Web lists-archives.com

[PATCH] diff: add support for reading files literally with --no-index




In some shells, such as bash and zsh, it's possible to use a command
substitution to provide the output of a command as a file argument to
another process, like so:

  diff -u <(printf "a\nb\n") <(printf "a\nc\n")

However, this syntax does not produce useful results with git diff
--no-index.

On macOS, the arguments to the command are named pipes under /dev/fd,
and git diff doesn't know how to handle a named pipe. On Linux, the
arguments are symlinks to pipes, so git diff "helpfully" diffs these
symlinks, comparing their targets like "pipe:[1234]" and "pipe:[5678]".

Because this behavior is not very helpful, and because git diff has many
features that people would like to use even on non-Git files, add an
option to git diff --no-index to read files literally, dereferencing
symlinks and reading them as a normal file.

Note that this behavior requires that the files be read entirely into
memory, just as we do when reading from standard input.
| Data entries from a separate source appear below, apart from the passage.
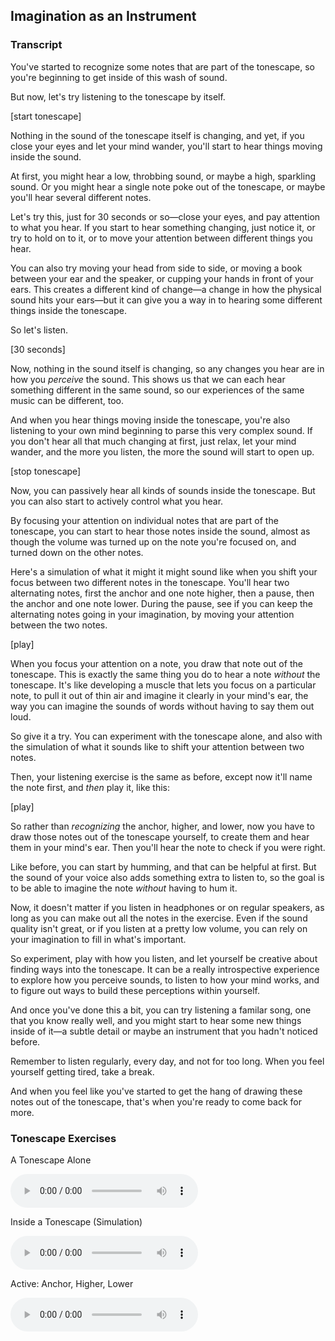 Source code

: ## Imagination as an Instrument




### Transcript

You've started to recognize some notes that are part of the tonescape, so you're beginning to get inside of this wash of sound. 

But now, let's try listening to the tonescape by itself. 

[start tonescape]

Nothing in the sound of the tonescape itself is changing, and yet, if you close your eyes and let your mind wander, you'll start to hear things moving inside the sound.

At first, you might hear a low, throbbing sound, or maybe a high, sparkling sound. Or you might hear a single note poke out of the tonescape, or maybe you'll hear several different notes. 

Let's try this, just for 30 seconds or so&mdash;close your eyes, and pay attention to what you hear. If you start to hear something changing, just notice it, or try to hold on to it, or to move your attention between different things you hear.

You can also try moving your head from side to side, or moving a book between your ear and the speaker, or cupping your hands in front of your ears. This creates a different kind of change&mdash;a change in how the physical sound hits your ears&mdash;but it can give you a way in to hearing some different things inside the tonescape. 

So let's listen.

[30 seconds]

Now, nothing in the sound itself is changing, so any changes you hear are in how you *perceive* the sound. This shows us that we can each hear something different in the same sound, so our experiences of the same music can be different, too.

And when you hear things moving inside the tonescape, you're also listening to your own mind beginning to parse this very complex sound. If you don't hear all that much changing at first, just relax, let your mind wander, and the more you listen, the more the sound will start to open up.

[stop tonescape]

Now, you can passively hear all kinds of sounds inside the tonescape. But you can also start to actively control what you hear.

By focusing your attention on individual notes that are part of the tonescape, you can start to hear those notes inside the sound, almost as though the volume was turned up on the note you're focused on, and turned down on the other notes.

Here's a simulation of what it might it might sound like when you shift your focus between two different notes in the tonescape. You'll hear two alternating notes, first the anchor and one note higher, then a pause, then the anchor and one note lower. During the pause, see if you can keep the alternating notes going in your imagination, by moving your attention between the two notes.

[play]

When you focus your attention on a note, you draw that note out of the tonescape. This is exactly the same thing you do to hear a note *without* the tonescape. It's like developing a muscle that lets you focus on a particular note, to pull it out of thin air and imagine it clearly in your mind's ear, the way you can imagine the sounds of words without having to say them out loud. 

So give it a try. You can experiment with the tonescape alone, and also with the simulation of what it sounds like to shift your attention between two notes.

Then, your listening exercise is the same as before, except now it'll name the note first, and *then* play it, like this:

[play]

So rather than *recognizing* the anchor, higher, and lower, now you have to draw those notes out of the tonescape yourself, to create them and hear them in your mind's ear. Then you'll hear the note to check if you were right.

Like before, you can start by humming, and that can be helpful at first. But the sound of your voice also adds something extra to listen to, so the goal is to be able to imagine the note *without* having to hum it.

Now, it doesn't matter if you listen in headphones or on regular speakers, as long as you can make out all the notes in the exercise. Even if the sound quality isn't great, or if you listen at a pretty low volume, you can rely on your imagination to fill in what's important.

So experiment, play with how you listen, and let yourself be creative about finding ways into the tonescape. It can be a really introspective experience to explore how you perceive sounds, to listen to how your mind works, and to figure out ways to build these perceptions within yourself.

And once you've done this a bit, you can try listening a familar song, one that you know really well, and you might start to hear some new things inside of it&mdash;a subtle detail or maybe an instrument that you hadn't noticed before.

Remember to listen regularly, every day, and not for too long. When you feel yourself getting tired, take a break.

And when you feel like you've started to get the hang of drawing these notes out of the tonescape, that's when you're ready to come back for more.




### Tonescape Exercises

A Tonescape Alone

<audio controls src="../media/group_1_neutral.mp3"></audio>



Inside a Tonescape (Simulation)

<audio controls src="../media/inside_a_tonescape.mp3"></audio>



Active: Anchor, Higher, Lower

<audio controls src="../media/tonescapes_3.mp3"></audio>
Signed-off-by: brian m. carlson <sandals@xxxxxxxxxxxxxxxxxxxx>
---
This is a long-standing annoyance of mine, and it also makes some use
cases possible (for example, diffing filtered and non-filtered objects).

We don't include a test for the pipe scenario because I couldn't get
that case to work in portable shell (although of course it works in
bash). I have, however, tested it on both macOS and Linux. No clue how
this works on Windows.

 Documentation/git-diff.txt |  5 +++++
 diff-no-index.c            | 34 +++++++++++++++++++++++++++-------
 diff.c                     | 24 +++++++++++++-----------
 diff.h                     |  1 +
 diffcore.h                 |  1 +
 t/t4053-diff-no-index.sh   | 28 ++++++++++++++++++++++++++++
 6 files changed, 75 insertions(+), 18 deletions(-)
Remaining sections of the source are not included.